O que se quer apontar com isso é que identidades não são forjadas a partir da idéia do idêntico e sim da diferença, daquilo que não se é, neste caso, a “enfermagem profissional”, é o outro que passa a constituir-se como diferença em relação “aos cuidados que se tem com o paciente de um modo geral” porém transformado no momento em que se contempla, que se compõe no trabalho um outro campo que coincida “com a patologia psiquiátrica”, ou seja, é um trabalhador/a que cuida mas profissionalmente.

4 Identidades construídas na e pela instituição psiquiátrica

O termo instituição é utilizado em diversos campos de saber e por conta disso, objetivado de diferentes modos, com diferentes sentidos. Neste texto, pensamos a instituição como construção de humanos, envolvida na produção de formas de inteligibilidade, instituindo determinadas verdades, estabelecendo regimes de verdades como um campo de possibilidades fora do qual nada faz sentido e do qual emergem determinados modos de ser, determinadas visões de mundo.

Se atentarmos para os estudos de Foucault, principalmente na “História da Loucura” e no “Nascimento da Clínica”, veremos que a instituição psiquiátrica, edifica um modo de pensar sustentado em taxionomias, em classificações que partem de uma perspectiva normativa em que a doença mental é tomada do ponto de vista da Razão. É um discurso que, embora a inclua, no sentido de tomar a doença mental como objeto de intervenção, a exclui ao colocá-la no campo da Desrazão, ao propor tratamentos que visam a controlá-la e a transformá-la no que está instituído como sendo a normalidade.

Os/as auxiliares de enfermagem quando são envolvidos nessa produção de sentidos da instituição psiquiátrica, passam a ser interpelados pelos discursos produzidos nos estabelecimentos psiquiátricos, transformando sua prática, transformando seu modo de ser como profissional da enfermagem, ou profissionalizando uma enfermagem que passa a ser uma enfermagem psiquiátrica.

... a gente sempre pegou a experiência dos funcionários antigos, não tinha preparação nenhuma...Agora manejo nos hospitais psiquiátricos, eu fui me espelhando nos funcionários, o que eu achava bom.

A contingência que possibilita esses encontros também traz consigo lutas, batalhas de sentidos, jogos de poder, que produzem e fazem funcionar, que capturam e tornam os sujeitos governáveis.

Existem ditos cujos sentidos só são possíveis em um determinado campo de utilização. Em decorrência do trabalho não ser uma prática passiva mas produtiva, não propriamente em termos de bens de consumo, de prestação de serviços, mas produtor de identidades sociais, que está sempre submetido a uma nova atividade de significação, alguns ditos são tomados como verdades quando um indivíduo passa a ocupar uma posição de sujeito em que tais ditos fazem sentido, em que passam por atividades de significação e transformação, modificando práticas, modificando posições, construindo identidades transitórias, que nunca voltam a uma suposta identidade originária e sim apontam para metamorfoses a partir da diferença:

... Tem um diferencial que é a maneira, que é o manejo que se chama, né, tem um diferencial na maneira, como aquele cuidado que tu tinha, que tu tem com o paciente chamado clínico, eu levei para o paciente psiquiátrico também.
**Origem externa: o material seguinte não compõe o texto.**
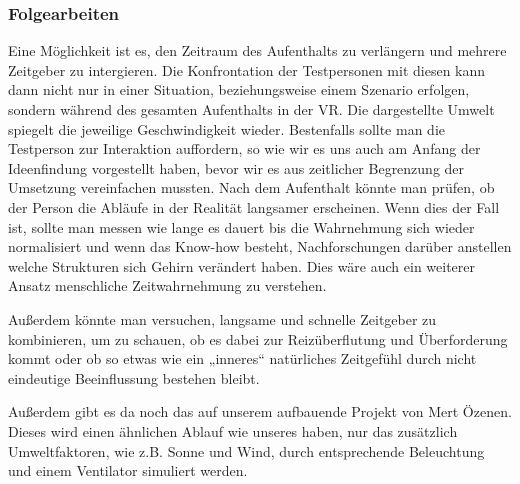 \documentclass{Bericht}
\begin{document}
\subsubsection{Folgearbeiten}
Eine Möglichkeit ist es, den Zeitraum des Aufenthalts zu verlängern und mehrere Zeitgeber zu intergieren. Die Konfrontation der Testpersonen mit diesen kann dann nicht nur in einer Situation, beziehungsweise einem Szenario erfolgen, sondern während des gesamten Aufenthalts in der VR. Die dargestellte Umwelt spiegelt die jeweilige Geschwindigkeit wieder. Bestenfalls sollte man die Testperson zur Interaktion auffordern, so wie wir es uns auch am Anfang der Ideenfindung vorgestellt haben, bevor wir es aus zeitlicher Begrenzung der Umsetzung vereinfachen mussten. Nach dem Aufenthalt könnte man prüfen, ob der Person die Abläufe in der Realität langsamer erscheinen. Wenn dies der Fall ist, sollte man messen wie lange es dauert bis die Wahrnehmung sich wieder normalisiert und wenn das Know-how besteht, Nachforschungen darüber anstellen welche Strukturen sich Gehirn verändert haben. Dies wäre auch ein weiterer Ansatz menschliche Zeitwahrnehmung zu verstehen.

Außerdem könnte man versuchen, langsame und schnelle Zeitgeber zu  kombinieren, um zu schauen, ob es dabei zur Reizüberflutung und Überforderung kommt oder ob so etwas wie ein „inneres“ natürliches Zeitgefühl durch nicht eindeutige Beeinflussung bestehen bleibt.


Außerdem gibt es da noch das auf unserem aufbauende Projekt von Mert Özenen. Dieses wird einen ähnlichen Ablauf wie unseres haben, nur das zusätzlich Umweltfaktoren, wie z.B. Sonne und Wind, durch entsprechende Beleuchtung und einem Ventilator simuliert werden.
\end{document}
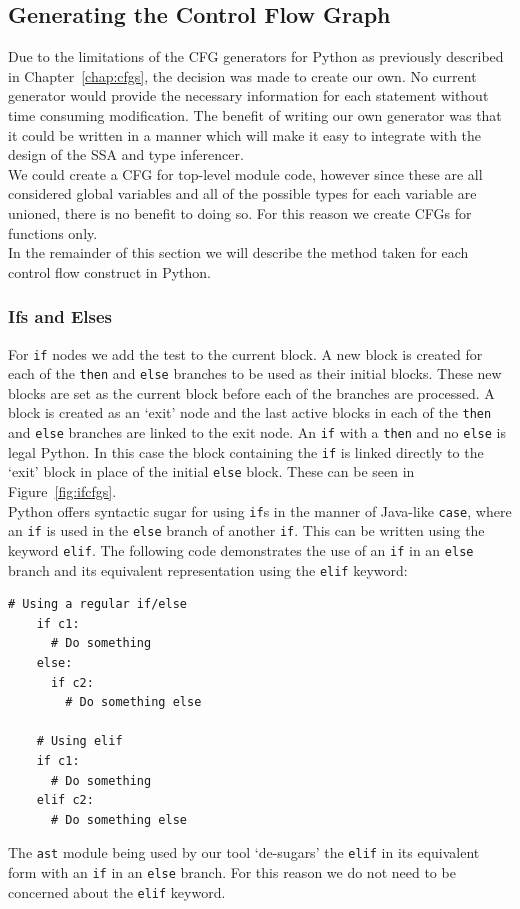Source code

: \documentclass[12pt, titlepage]{article}
\begin{document}
\subsection{Generating the Control Flow Graph}
Due to the limitations of the CFG generators for Python as previously described in Chapter~\ref{chap:cfgs}, the decision was made to create our own. No current generator would provide the necessary information for each statement without time consuming modification. The benefit of writing our own generator was that it could be written in a manner which will make it easy to integrate with the design of the SSA and type inferencer. \\
\indent We could create a CFG for top-level module code, however since these are all considered global variables and all of the possible types for each variable are unioned, there is no benefit to doing so. For this reason we create CFGs for functions only. \\
\indent In the remainder of this section we will describe the method taken for each control flow construct in Python.

\subsubsection{Ifs and Elses}
For \texttt{if} nodes we add the test to the current block. A new block is created for each of the \texttt{then} and \texttt{else} branches to be used as their initial blocks. These new blocks are set as the current block before each of the branches are processed. A block is created as an `exit' node and the last active blocks in each of the \texttt{then} and \texttt{else} branches are linked to the exit node. An \texttt{if} with a \texttt{then} and no \texttt{else} is legal Python. In this case the block containing the \texttt{if} is linked directly to the `exit' block in place of the initial \texttt{else} block. These can be seen in Figure~\ref{fig:ifcfgs}. \\
\indent Python offers syntactic sugar for using \texttt{if}s in the manner of Java-like \texttt{case}, where an \texttt{if} is used in the \texttt{else} branch of another \texttt{if}. This can be written using the keyword \texttt{elif}. The following code demonstrates the use of an \texttt{if} in an \texttt{else} branch and its equivalent representation using the \texttt{elif} keyword:
\begin{lstlisting}[mathescape]
    # Using a regular if/else
    if c1:
      # Do something
    else:
      if c2:
        # Do something else
	   
    # Using elif 
    if c1:
      # Do something
    elif c2:
      # Do something else
\end{lstlisting}
The \texttt{ast} module being used by our tool `de-sugars' the \texttt{elif} in its equivalent form with an \texttt{if} in an \texttt{else} branch. For this reason we do not need to be concerned about the \texttt{elif} keyword.
\end{document}
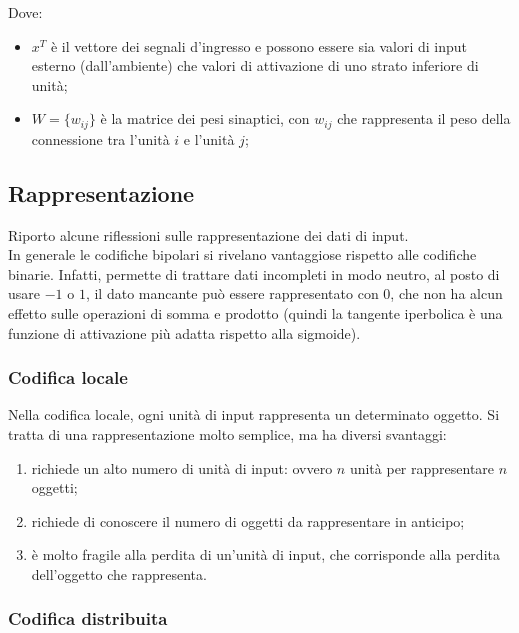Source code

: Dove:
\begin{itemize}
	\item $x^T$ è il vettore dei segnali d'ingresso e possono essere sia valori
	      di input esterno (dall'ambiente) che valori di attivazione di uno
	      strato inferiore di unità;

	\item $W = \{w_{ij}\}$ è la matrice dei pesi sinaptici, con $w_{ij}$ che
	      rappresenta il peso della connessione tra l'unità $i$ e l'unità $j$;
\end{itemize}

\subsection{Rappresentazione}

Riporto alcune riflessioni sulle rappresentazione dei dati di input.\\
In generale le codifiche bipolari si rivelano vantaggiose rispetto alle
codifiche binarie. Infatti, permette di trattare dati incompleti in modo neutro,
al posto di usare $-1$ o $1$, il dato mancante può essere rappresentato con $0$,
che non ha alcun effetto sulle operazioni di somma e prodotto (quindi la
tangente iperbolica è una funzione di attivazione più adatta rispetto alla
sigmoide).\\

\subsubsection{Codifica locale}

Nella codifica locale, ogni unità di input rappresenta un determinato oggetto.
Si tratta di una rappresentazione molto semplice, ma ha diversi svantaggi:
\begin{enumerate}
	\item richiede un alto numero di unità di input: ovvero $n$ unità per
	      rappresentare $n$ oggetti;

	\item richiede di conoscere il numero di oggetti da rappresentare in
	      anticipo;

	\item è molto fragile alla perdita di un'unità di input, che corrisponde
	      alla perdita dell'oggetto che rappresenta.
\end{enumerate}

\subsubsection{Codifica distribuita}

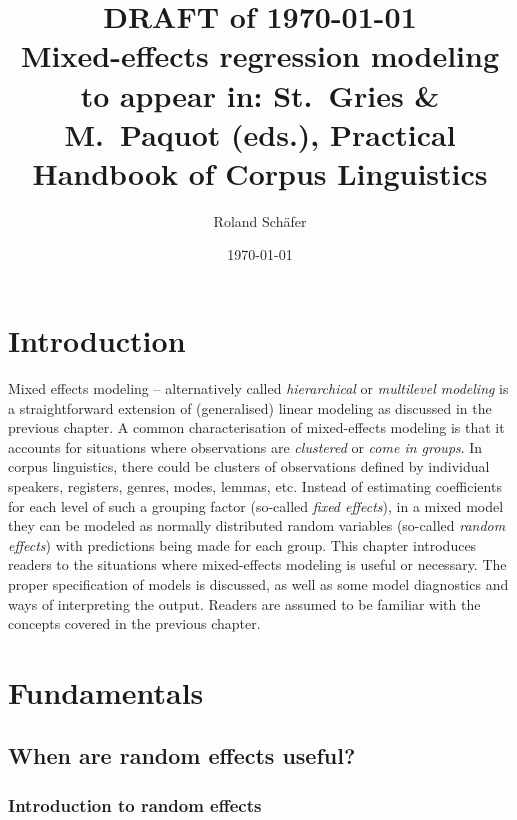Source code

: \documentclass[a4paper,12pt]{article}
\title{{\small DRAFT of \today}\\Mixed-effects regression modeling\\\small to appear in: St.~Gries \& M.~Paquot (eds.), Practical Handbook of Corpus Linguistics}
\author{Roland Schäfer}
\affil{Freie Universität Berlin}
\date{\today}
\begin{document}
       

\maketitle

\section{Introduction}
\label{sec:introduction}

Mixed effects modeling -- alternatively called \textit{hierarchical} or \textit{multilevel modeling} is a straightforward extension of (generalised) linear modeling as discussed in the previous chapter.
A common characterisation of mixed-effects modeling is that it accounts for situations where observations are \textit{clustered} or \textit{come in groups}.
In corpus linguistics, there could be clusters of observations defined by individual speakers, registers, genres, modes, lemmas, etc.
Instead of estimating coefficients for each level of such a grouping factor (so-called \textit{fixed effects}), in a mixed model they can be modeled as normally distributed random variables (so-called \textit{random effects}) with predictions being made for each group.
This chapter introduces readers to the situations where mixed-effects modeling is useful or necessary.
The proper specification of models is discussed, as well as some model diagnostics and ways of interpreting the output.
Readers are assumed to be familiar with the concepts covered in the previous chapter.

\section{Fundamentals}
\label{sec:fundamentals}

\subsection{When are random effects useful?}
\label{sec:whenrandomeffectsareuseful}

\subsubsection{Introduction to random effects}
\label{sec:introductiontorandomeffects}
\end{document}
A enunciação da palavra “manejo” só é possível no campo da psiquiatria, referindo-se a um modo de trabalho com o doente mental. A palavra “manejo” é um dito do campo da psiquiatria por ter como referente o trabalho que se opera com e sobre o doente mental, não é a nomeação de uma prática, mas é a própria prática que, ao ser enunciada, traz como correlato a doença mental. A diferença que se produz é justamente nesses correlatos pois assim como manejo já foi uma prática que tinha como referentes “aquietar”, “conter”, com a Reforma Psiquiátrica passa a constituir um campo correlato aos “cuidados”, a “educar para a sociedade”. Mas sempre como uma enunciação do campo da psiquiatria.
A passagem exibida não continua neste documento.